━━ THE DATA

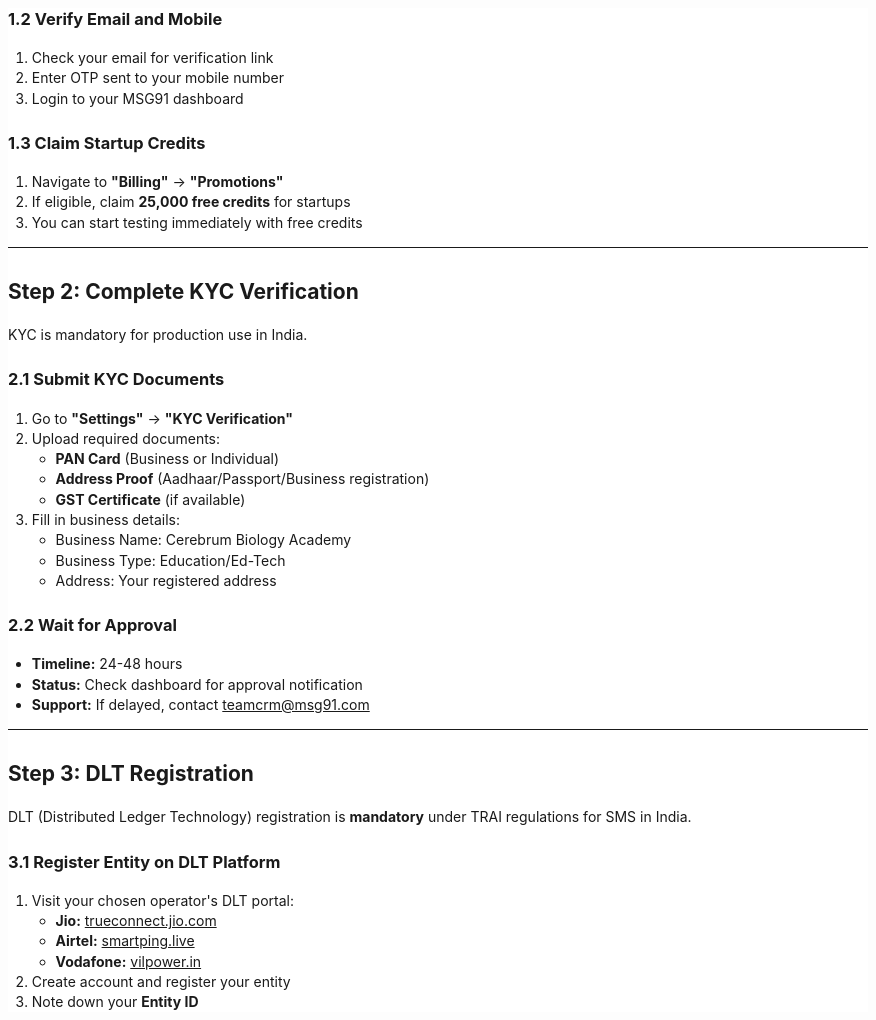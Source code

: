 ### 1.2 Verify Email and Mobile

1. Check your email for verification link
2. Enter OTP sent to your mobile number
3. Login to your MSG91 dashboard

### 1.3 Claim Startup Credits

1. Navigate to **"Billing"** → **"Promotions"**
2. If eligible, claim **25,000 free credits** for startups
3. You can start testing immediately with free credits

---

## Step 2: Complete KYC Verification

KYC is mandatory for production use in India.

### 2.1 Submit KYC Documents

1. Go to **"Settings"** → **"KYC Verification"**
2. Upload required documents:
   - **PAN Card** (Business or Individual)
   - **Address Proof** (Aadhaar/Passport/Business registration)
   - **GST Certificate** (if available)
3. Fill in business details:
   - Business Name: Cerebrum Biology Academy
   - Business Type: Education/Ed-Tech
   - Address: Your registered address

### 2.2 Wait for Approval

- **Timeline:** 24-48 hours
- **Status:** Check dashboard for approval notification
- **Support:** If delayed, contact teamcrm@msg91.com

---

## Step 3: DLT Registration

DLT (Distributed Ledger Technology) registration is **mandatory** under TRAI regulations for SMS in India.

### 3.1 Register Entity on DLT Platform

1. Visit your chosen operator's DLT portal:
   - **Jio:** [trueconnect.jio.com](https://trueconnect.jio.com)
   - **Airtel:** [smartping.live](https://smartping.live)
   - **Vodafone:** [vilpower.in](https://www.vilpower.in)
2. Create account and register your entity
3. Note down your **Entity ID**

━━━━

ACTION ITEM:
Of all the entries above, retype exactly the lines from the line with "2. Enter OTP sent to your mobile number" to the line with "2. Upload required", both included, and no others.

EXPECTED ANSWER:
2. Enter OTP sent to your mobile number
3. Login to your MSG91 dashboard

### 1.3 Claim Startup Credits

1. Navigate to **"Billing"** → **"Promotions"**
2. If eligible, claim **25,000 free credits** for startups
3. You can start testing immediately with free credits

---

## Step 2: Complete KYC Verification

KYC is mandatory for production use in India.

### 2.1 Submit KYC Documents

1. Go to **"Settings"** → **"KYC Verification"**
2. Upload required documents:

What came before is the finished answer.